Un libro extrañísimo que fascinó en su momento al mismísimo T.S. Elliot (“es una novela tan buena que sólo una sensibilidad aguzada por la poesía podrá apreciarla plenamente”). Recargado, repleto de frases memorables y exabruptos, un viaje alucinado por el rechazo, la promiscuidad y la libertad (aún a costa del sufrimiento ajeno). Robin, deliciosamente libertina, rebota entre sus dos “amigas especiales”, las únicas que se esfuerzan en prometerle lo que ella más teme: estabilidad y fidelidad sin límites. Y palabra que ella lo intenta…
El estilo de Barnes es pródigo en experimentaciones narrativas, en barroquismos, en disertaciones pomposas alrededor de la escurridiza figura de Robin, omnipresente Rebecca. Félix Volkbein, el hombre al que dejará compuesto y con hijo, buscará, como el resto de protagonistas de la historia, el consuelo y los consejos del charlatán-maestro de ceremonias del libro, el autoproclamado “doctor” Mathew O’Connor. ¿Un mangarrán, un artista del hambre, un timador inmisericorde, un profeta?

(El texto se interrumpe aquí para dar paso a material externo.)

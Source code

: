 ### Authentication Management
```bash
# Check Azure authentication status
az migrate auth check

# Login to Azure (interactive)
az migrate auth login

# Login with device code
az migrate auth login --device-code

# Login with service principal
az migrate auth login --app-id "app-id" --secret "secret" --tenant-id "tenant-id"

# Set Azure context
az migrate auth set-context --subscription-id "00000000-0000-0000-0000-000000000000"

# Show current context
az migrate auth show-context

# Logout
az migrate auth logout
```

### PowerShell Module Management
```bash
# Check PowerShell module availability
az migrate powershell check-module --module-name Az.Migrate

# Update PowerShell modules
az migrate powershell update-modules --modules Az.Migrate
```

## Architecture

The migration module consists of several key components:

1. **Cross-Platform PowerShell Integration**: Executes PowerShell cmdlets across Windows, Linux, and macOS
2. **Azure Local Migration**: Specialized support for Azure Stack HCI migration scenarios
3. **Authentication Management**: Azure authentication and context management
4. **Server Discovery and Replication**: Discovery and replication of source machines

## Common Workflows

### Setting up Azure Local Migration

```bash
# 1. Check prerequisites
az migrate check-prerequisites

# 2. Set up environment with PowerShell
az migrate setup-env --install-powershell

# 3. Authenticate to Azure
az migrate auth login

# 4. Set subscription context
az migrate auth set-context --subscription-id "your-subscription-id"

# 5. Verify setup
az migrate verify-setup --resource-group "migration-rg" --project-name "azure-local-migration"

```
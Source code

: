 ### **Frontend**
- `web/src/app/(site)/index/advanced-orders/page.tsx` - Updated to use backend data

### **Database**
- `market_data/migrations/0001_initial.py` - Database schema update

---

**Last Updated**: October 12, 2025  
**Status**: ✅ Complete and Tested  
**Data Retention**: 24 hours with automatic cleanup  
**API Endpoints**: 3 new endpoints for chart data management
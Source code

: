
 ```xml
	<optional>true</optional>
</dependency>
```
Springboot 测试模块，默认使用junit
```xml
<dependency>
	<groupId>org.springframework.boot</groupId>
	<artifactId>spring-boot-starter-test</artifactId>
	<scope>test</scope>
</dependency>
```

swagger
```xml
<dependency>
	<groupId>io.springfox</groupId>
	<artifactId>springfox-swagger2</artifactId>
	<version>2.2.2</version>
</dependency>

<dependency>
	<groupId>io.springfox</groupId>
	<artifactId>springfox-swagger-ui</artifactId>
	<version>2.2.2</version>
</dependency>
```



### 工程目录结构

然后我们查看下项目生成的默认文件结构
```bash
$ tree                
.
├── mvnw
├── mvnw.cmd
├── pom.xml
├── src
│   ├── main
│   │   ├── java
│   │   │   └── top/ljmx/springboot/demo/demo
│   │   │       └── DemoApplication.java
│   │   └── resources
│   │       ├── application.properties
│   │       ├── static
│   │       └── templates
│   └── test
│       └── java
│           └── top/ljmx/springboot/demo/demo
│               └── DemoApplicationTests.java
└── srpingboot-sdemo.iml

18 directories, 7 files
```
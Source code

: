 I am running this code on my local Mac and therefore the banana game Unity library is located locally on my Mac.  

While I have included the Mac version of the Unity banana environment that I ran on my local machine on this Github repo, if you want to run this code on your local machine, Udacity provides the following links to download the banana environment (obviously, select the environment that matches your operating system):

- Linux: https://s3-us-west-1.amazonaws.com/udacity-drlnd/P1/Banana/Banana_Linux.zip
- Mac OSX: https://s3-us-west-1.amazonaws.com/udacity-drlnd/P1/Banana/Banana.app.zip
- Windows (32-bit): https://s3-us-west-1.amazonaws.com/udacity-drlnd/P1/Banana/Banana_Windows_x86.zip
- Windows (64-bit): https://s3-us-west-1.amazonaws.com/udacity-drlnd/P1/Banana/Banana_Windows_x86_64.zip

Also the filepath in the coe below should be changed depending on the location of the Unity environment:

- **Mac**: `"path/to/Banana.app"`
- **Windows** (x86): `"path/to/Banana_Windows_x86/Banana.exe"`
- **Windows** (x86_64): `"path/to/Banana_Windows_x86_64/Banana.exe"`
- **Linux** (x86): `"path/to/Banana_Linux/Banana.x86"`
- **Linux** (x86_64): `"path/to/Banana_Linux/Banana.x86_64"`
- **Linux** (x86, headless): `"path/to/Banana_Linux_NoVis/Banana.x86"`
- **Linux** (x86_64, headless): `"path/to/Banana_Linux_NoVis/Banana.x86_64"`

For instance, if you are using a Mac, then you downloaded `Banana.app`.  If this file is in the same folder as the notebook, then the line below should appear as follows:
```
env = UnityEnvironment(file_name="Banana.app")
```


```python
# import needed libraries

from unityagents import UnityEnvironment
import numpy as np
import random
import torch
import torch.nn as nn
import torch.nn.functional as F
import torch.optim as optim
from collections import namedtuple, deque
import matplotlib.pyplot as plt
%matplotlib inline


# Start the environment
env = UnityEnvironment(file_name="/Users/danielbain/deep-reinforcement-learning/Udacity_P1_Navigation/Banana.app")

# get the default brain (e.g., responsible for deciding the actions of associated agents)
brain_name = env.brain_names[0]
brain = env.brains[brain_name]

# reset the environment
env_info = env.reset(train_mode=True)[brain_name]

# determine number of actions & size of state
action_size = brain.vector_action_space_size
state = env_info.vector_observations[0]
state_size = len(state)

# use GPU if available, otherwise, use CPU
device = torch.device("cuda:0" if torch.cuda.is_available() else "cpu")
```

¿Quién fue la autora de esta arcada emocional, de esta violenta carta de desamor, de este monólogo de beodo lúcido que vendría a ser como si Charles Bukowski hubiese podido escribir con el alambicado estilo de un Boris Vian? ¿Quién demonios fue Djuna Barnes?
La vida de esta estadounidense resultó larga y apasionada, aunque en realidad su corazón lo ocupó una única mujer. Noventa años que la llevaron a pasar una larga temporada en París, aunque las últimas cuatro décadas de su existencia se enterrase en vida en el anonimato de Nueva York. Su estancia en el viejo continente fue fructífera en amistades relevantes: se codeó con James Joyce, Ezra Pound, Gertrude Stein, Marcel Duchamp, Samuel Beckett, Ernest Hemingway o Charles Chaplin (se le acostumbra a encuadrar en la denominada “generación perdida” de escritores estadounidenses) (1).
Barnes nace en 1892 en una colonia de artistas situada en el condado de Orange, no muy lejos de la gran metrópoli norteamericana. En aquél entorno frecuentado por Jack London o Frank Liszt es educada por su abuela y por su padre, en la que sería una relación -¿una educación sentimental con abusos incluidos?- bastante turbia. Sus ansias de conocimiento la llevaron a huir de su dudosa “tutela”, instalándose en el Greenwich Village.
Publica El libro de las mujeres repulsivas (1915) con apenas 23 años, arrancando así el periodo más productivo de una carrera literaria que incluyó poemas, muchos relatos cortos, obras de teatro y esta El bosque de la noche de 1936. Tras ella, 22 años de silencio.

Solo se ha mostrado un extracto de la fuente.